Il s’agit de la démarche des ressortissants du Trarza (extrême Sud/Ouest du pays): cette région constitue le plus important réservoir électoral de la Mauritanie après l’agglomération de Nouakchott...

Manifestement désireux de respecter une espèce de «parallélisme des formes», les ressortissants du Trarza, qui avaient initié la première motion réclamant le troisième mandat en faveur de Mohamed ould Abdel Aziz, ont tenu à prendre les devants par rapport à toutes les provinces, pour adouber la candidature de Ghazouani.

Les autres régions devraient suivre le même «rituel» au cours des prochains jours.

En plus des terroirs de l’intérieur, des personnalités issues de tous horizons, des cadres et des partis politiques, jusque dans les rangs de l’opposition, déclarent quotidiennement leur «flamme» à la candidature du ministre de la Défense.

Dernier exemple en date, le soutien annoncé du Pacte National pour la Démocratie et le Développement (PNDD-ADIL/opposition), le parti de l’ancien président, Sidi Mohamed ould Cheikh Abdallahi.

Constatant avec amertume l’échec du camp de l’opposition à trouver un accord pour une candidature unique, cette formation, actuellement dirigée par le député Yahya ould Ahmed Waghef, par ailleurs ex-Premier Ministre, a décidé de soutenir la candidature de l’ancien chef d'Etat major général des armées. Une démarché justifiée par le discours d’investiture «rassurant» de Ghazouani, prononcé le 1er mars dernier.

Il faut reconnaître que les Mauritaniens accordent une importance capitale à la proximité avec ceux qui exercent le pouvoir. Cette mentalité explique le fait que sur un plan historique, les militaires putschistes trouvent toujours des alliés au sein de la classe dirigeante. 

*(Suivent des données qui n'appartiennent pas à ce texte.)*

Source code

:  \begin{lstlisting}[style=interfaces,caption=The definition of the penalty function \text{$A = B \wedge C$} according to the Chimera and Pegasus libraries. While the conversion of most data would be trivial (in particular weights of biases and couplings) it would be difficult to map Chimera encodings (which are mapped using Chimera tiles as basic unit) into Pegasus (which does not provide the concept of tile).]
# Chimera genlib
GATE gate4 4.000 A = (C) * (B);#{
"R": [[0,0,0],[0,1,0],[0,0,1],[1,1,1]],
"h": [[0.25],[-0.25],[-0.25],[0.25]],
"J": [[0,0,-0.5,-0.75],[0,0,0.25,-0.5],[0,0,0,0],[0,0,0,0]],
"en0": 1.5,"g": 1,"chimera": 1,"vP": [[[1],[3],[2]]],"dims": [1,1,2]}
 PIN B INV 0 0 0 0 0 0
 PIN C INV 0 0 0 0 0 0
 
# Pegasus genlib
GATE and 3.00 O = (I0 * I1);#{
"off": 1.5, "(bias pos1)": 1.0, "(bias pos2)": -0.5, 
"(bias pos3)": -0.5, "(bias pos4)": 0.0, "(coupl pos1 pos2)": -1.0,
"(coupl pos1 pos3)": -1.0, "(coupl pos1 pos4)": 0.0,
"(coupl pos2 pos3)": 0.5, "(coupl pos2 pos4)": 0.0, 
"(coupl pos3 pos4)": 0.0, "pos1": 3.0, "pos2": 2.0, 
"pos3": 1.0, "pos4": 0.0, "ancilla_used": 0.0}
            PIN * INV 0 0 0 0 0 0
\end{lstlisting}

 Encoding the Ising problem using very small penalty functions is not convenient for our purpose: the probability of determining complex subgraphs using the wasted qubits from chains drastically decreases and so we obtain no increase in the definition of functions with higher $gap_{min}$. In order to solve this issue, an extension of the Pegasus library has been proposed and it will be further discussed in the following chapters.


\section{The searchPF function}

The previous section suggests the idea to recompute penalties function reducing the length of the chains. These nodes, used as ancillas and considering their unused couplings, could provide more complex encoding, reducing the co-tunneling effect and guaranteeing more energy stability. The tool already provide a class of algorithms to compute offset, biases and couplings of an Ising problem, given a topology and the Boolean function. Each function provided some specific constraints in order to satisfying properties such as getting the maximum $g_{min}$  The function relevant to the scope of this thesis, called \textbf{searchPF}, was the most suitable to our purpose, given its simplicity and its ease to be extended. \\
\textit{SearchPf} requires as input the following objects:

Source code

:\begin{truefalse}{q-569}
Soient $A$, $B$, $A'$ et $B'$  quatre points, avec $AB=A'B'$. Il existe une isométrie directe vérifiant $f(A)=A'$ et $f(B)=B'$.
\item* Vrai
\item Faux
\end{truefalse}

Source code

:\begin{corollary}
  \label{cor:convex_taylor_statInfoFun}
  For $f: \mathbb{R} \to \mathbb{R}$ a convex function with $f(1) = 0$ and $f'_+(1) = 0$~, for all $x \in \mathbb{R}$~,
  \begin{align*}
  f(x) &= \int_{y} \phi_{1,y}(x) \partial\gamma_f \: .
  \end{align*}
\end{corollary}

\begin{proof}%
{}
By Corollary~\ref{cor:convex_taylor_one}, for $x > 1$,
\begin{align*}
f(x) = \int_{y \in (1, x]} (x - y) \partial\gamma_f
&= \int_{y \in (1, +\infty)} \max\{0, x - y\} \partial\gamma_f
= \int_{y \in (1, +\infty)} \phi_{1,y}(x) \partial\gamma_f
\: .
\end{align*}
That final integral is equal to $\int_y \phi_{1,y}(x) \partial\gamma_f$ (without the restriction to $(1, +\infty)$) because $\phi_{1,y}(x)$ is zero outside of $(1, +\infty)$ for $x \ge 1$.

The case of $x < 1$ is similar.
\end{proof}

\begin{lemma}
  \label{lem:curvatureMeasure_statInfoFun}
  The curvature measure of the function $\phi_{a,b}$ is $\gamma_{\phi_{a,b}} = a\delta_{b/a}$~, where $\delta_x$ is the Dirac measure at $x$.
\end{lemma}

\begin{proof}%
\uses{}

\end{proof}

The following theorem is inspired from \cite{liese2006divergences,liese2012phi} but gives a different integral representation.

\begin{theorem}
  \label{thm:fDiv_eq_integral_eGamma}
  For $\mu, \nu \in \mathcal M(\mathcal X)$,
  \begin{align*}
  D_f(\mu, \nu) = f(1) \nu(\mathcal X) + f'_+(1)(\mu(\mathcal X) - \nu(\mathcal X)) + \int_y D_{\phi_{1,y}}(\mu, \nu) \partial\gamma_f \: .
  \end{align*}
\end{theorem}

Pour bien se positionner, ces «mercenaires» de toutes les époques se livrent à des manœuvres visant à démontrer leur influence et leur contrôle sur d’importants groupes d’électeurs. Une force sur le terrain qui est parfois réelle et liée à divers facteurs historiques, économiques, sociaux et tribaux.

Cependant, ces prétentions peuvent parfois se limiter à du bluff. Une simple volonté de faire sentir son existence par des effets de manche sur un plan médiatique, de la part des acteurs qui ne drainent pas forcément de grandes foules.

Ainsi, on en voit de toutes les couleurs dans un exercice qui ressemble fort à un jeu d’influence, à la veille d’une échéance électorale capitale.

Perpétuation du même pouvoir

Expliquant ce phénomène, Moussa ould Hamed, ancien Directeur Général de l’Agence Mauritanienne d’Information (AMI), décrit «un processus immuable depuis une quarantaine d'années, à travers lequel le même pouvoir militaire se renouvelle et se perpétue, grâce à des méthodes identiques, et avec les mêmes alliés, qui retournent leur boubou (la tenue nationale mauritanienne) pour désormais accompagner Ghazouani, après avoir loyalement servi Aziz».

Point de vue presque identique pour Omar ould Abdallahi, directeur de Publication de L’Authentique, qui note que «tous les soutiens historiques des régimes militaires et de démocraties autoritaires, sont résolument engagés aux côtés de Ghazouani».

Pour sa part, El Wely Sidi Haiba, relève une ambiance de fin de règne d’un homme et ses effets collatéraux: «ces jours-ci, la corruption s’accélère à un rythme sans précédent, et le prestige de l’Etat s’effondre, comme si la situation évoluait vers un changement profond, un renversement inéluctable. Les hauts responsables ne limitent plus leurs excès dans la mauvaise gestion des deniers publics. Ainsi, on assiste ces derbiers temps à des vagues de nominations dictées par le népotisme, le favoritisme, l’ingérence tribale et féodale», accuse-t-il.